**What is being asked:**
Every line below that includes the word "Since" needs to be copied.

[Source texts of formatted documents]

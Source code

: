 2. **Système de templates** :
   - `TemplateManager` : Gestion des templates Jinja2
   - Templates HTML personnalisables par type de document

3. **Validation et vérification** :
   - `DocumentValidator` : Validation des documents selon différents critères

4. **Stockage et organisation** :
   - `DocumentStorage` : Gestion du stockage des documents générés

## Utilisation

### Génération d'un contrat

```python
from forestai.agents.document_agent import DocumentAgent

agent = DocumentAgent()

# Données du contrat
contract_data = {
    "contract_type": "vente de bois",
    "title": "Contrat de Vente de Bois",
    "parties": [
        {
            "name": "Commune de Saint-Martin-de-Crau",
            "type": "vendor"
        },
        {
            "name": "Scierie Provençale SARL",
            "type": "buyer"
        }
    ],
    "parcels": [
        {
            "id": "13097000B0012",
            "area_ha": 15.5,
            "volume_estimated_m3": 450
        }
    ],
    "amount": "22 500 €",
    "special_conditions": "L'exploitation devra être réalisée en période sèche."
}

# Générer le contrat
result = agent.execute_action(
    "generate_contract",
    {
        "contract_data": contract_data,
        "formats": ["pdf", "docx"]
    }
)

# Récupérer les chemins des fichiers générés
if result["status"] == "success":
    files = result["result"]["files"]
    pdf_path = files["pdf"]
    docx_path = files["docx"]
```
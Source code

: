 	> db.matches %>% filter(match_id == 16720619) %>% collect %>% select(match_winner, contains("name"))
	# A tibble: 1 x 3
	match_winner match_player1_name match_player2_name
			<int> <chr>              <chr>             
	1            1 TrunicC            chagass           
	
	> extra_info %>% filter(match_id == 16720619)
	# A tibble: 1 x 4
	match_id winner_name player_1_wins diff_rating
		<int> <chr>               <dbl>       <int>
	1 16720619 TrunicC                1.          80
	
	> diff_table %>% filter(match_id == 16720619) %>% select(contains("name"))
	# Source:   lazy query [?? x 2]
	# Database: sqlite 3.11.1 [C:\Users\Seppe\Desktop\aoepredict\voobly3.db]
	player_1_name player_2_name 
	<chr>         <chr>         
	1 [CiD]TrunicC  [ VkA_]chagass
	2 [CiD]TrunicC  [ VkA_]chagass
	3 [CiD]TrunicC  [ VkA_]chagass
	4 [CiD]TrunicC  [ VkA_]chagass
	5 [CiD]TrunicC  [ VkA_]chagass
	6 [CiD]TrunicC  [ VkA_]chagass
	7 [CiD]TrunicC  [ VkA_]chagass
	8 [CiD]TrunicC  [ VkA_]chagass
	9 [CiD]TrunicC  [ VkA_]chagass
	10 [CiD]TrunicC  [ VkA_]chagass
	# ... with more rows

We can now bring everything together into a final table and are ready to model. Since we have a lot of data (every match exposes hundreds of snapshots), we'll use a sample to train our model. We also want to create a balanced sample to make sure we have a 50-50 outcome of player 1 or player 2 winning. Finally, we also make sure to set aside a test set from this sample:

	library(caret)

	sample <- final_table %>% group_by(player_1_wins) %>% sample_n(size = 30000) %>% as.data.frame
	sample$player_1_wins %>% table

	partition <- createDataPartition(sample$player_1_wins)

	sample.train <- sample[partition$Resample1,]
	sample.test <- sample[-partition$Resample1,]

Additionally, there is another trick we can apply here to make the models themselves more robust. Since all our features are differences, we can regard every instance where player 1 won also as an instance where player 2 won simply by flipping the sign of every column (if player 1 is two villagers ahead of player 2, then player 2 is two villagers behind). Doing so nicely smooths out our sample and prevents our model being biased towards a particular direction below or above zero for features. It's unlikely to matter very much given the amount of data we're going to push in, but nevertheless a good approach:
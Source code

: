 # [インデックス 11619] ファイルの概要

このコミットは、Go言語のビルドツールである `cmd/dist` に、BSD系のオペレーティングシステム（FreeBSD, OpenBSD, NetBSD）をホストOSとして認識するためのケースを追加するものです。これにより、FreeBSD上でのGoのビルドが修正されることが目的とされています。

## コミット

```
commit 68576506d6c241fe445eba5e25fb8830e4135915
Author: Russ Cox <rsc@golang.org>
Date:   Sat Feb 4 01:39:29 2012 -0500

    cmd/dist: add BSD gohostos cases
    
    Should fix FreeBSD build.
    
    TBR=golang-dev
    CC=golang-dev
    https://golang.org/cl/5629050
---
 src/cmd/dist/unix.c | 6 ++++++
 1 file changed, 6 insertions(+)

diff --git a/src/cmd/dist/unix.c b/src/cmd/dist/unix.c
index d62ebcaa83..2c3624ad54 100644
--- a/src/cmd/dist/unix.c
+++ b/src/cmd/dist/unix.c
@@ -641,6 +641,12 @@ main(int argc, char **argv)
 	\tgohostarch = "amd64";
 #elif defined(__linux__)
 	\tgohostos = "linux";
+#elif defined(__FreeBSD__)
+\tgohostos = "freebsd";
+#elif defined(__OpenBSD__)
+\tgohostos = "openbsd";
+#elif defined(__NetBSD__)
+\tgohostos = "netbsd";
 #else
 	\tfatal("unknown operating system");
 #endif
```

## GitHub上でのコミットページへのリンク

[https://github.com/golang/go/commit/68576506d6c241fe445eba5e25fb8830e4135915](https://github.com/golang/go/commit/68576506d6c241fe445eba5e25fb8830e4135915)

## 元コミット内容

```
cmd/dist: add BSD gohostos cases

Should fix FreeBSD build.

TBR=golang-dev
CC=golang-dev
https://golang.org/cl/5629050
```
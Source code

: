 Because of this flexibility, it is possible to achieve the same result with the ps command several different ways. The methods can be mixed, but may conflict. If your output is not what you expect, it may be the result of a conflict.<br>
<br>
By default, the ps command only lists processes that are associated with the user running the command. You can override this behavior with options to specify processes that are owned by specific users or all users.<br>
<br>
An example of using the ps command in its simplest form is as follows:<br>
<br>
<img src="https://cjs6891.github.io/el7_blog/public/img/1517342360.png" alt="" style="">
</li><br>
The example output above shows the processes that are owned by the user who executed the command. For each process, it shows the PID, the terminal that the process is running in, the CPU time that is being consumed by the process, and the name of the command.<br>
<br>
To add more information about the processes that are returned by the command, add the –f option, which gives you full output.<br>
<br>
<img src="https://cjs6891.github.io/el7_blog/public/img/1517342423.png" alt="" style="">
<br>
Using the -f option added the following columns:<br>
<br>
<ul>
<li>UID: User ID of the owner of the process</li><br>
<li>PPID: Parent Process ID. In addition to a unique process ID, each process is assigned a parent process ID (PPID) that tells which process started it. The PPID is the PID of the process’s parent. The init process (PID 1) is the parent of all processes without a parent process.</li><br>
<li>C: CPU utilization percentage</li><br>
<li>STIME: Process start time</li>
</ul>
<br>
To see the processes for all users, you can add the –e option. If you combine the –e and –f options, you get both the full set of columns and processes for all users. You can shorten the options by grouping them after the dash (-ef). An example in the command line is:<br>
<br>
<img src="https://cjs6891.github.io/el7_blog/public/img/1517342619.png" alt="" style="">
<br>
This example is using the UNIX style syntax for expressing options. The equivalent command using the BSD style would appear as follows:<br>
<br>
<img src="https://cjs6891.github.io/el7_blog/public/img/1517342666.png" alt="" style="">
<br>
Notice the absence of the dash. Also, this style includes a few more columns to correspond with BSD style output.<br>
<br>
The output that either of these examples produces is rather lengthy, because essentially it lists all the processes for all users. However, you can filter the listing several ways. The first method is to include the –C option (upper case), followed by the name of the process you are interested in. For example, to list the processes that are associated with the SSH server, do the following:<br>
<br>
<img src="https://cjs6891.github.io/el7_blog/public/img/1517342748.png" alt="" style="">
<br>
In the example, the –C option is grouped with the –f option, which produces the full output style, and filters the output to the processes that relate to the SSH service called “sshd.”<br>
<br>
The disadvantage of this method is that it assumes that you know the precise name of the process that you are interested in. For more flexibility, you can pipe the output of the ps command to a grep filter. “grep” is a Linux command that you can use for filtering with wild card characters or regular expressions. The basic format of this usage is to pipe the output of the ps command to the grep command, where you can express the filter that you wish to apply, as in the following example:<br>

**Your solution:**
We can now bring everything together into a final table and are ready to model. Since we have a lot of data (every match exposes hundreds of snapshots), we'll use a sample to train our model. We also want to create a balanced sample to make sure we have a 50-50 outcome of player 1 or player 2 winning. Finally, we also make sure to set aside a test set from this sample:
Additionally, there is another trick we can apply here to make the models themselves more robust. Since all our features are differences, we can regard every instance where player 1 won also as an instance where player 2 won simply by flipping the sign of every column (if player 1 is two villagers ahead of player 2, then player 2 is two villagers behind). Doing so nicely smooths out our sample and prevents our model being biased towards a particular direction below or above zero for features. It's unlikely to matter very much given the amount of data we're going to push in, but nevertheless a good approach:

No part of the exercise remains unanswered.